Once again, if you read Torbati and Reinhard's smear of Neera Tanden in the Washington Post, you would be none the wiser about any of this background. And I don't think that's because the authors ran out of digital ink. They either actively suppressed pertinent information about Tanden's accusers in an act of malice or were derelict in their journalistic duty to perform even a cursory background lookup of these individuals.

As I stated at the outset of this column, Torbati and Reinhard did not see fit to give Neera Tanden the same benefit of the doubt that they afforded Teachout and Bruenig. For Tanden, every dollar ever raised come with a seemingly lifetime association with the financial interests of those who wrote the checks.

The Post reporters dug into CAP's financial disclosures to find that it had taken money from ... well, basically, from people and entities that exist in the real world. What Yeganeh and Reinhard attempts to present as a corrupting influence of "at least $33 million" coming from Tanden's nefarious corporate masters, is actually how most public interest organizations are funded: through the philanthropic efforts of people who, generally speaking, have money.

That Neera Tanden and the Center for American Progress as an organization independent from the financial interests of its donors would be clear from a cursory examination of its policy work even if a CAP spokesperson did not provide an on-the-record comment that only between 2.5 and 7 percent of its funding had come from corporations. CAP has advocated for immigration justice, racial justice, economic parity, a massive clean energy investment and climate justice, criminal justice reform and ending systemic racism, LGBT equality, higher taxes on wealth, and student loan reform, among others.

The authors also recognize that many of CAP's donors freely admit that CAP is advancing policies that are against their personal and corporate financial interests, but they continue to fund CAP because they prize their values of a more just society as more important to them than their quarterly pocketbook interests.
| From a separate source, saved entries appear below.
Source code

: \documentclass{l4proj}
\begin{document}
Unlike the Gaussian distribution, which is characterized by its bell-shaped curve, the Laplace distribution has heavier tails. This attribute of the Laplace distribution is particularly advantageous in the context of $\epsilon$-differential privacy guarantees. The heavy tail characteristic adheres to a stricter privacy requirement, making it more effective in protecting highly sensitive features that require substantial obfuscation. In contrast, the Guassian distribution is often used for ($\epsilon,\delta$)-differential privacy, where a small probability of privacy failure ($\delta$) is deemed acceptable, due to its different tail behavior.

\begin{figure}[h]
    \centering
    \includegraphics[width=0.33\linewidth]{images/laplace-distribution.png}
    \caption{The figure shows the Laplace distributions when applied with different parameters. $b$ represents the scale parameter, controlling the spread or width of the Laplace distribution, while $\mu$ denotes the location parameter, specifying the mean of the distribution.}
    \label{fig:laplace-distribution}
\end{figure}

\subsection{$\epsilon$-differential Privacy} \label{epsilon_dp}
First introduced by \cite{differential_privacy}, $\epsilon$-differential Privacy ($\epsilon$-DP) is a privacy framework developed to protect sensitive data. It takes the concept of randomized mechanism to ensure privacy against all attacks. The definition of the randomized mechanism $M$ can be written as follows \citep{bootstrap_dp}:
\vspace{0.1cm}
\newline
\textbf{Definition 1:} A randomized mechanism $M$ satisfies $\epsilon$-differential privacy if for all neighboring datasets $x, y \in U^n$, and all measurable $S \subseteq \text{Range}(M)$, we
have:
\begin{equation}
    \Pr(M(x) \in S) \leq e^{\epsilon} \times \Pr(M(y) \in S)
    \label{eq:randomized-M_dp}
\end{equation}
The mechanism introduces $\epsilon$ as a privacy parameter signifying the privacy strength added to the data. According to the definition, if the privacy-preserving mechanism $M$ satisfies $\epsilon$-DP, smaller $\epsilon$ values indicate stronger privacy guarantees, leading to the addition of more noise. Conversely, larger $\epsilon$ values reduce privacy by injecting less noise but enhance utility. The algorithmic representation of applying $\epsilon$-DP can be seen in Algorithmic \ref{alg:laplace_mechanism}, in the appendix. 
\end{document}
Even worse than condemning Tanden with corporatism by association, Torbati and Reinhard accuse Tanden of essentially being a foreign agent because CAP's financial disclosures show they received between $1.5 and $3 million from the United Arab Emirates. That financial contribution, the leftists charge, have led to the relative silence of CAP when it came to legislation to end US assistance to Saudi Arabia in the war in Yemen, despite the fact that the intelligence community has held Saudi Crown Prince Mohammed bin Salman responsible for the disappearance and assassination of American journalist Jamal Khashoggi.

This is a total and complete lie. Not only did CAP strongly condemn the murder of Jamal Khashoggi in Saudi Arabia, they explicitly advocated for Congressional action to end US military support for the Saudi-led war in Yemen. The disingenuous suggestion that CAP, under Tanden's leadership, stayed on "the sidelines" in the conflict is based on a report in the pro-Putin publication that CAP, along with organizations like Amnesty International and the American Civil Liberties Union, had declined to signed a petition by a far left group.

The authors of the piece, but more critically, the editors of Washington Post owe a duty to their readers to perform their job with objectivity, context, and fairness. They fail at all three here.

They should retract their smear and apologize to Neera Tanden.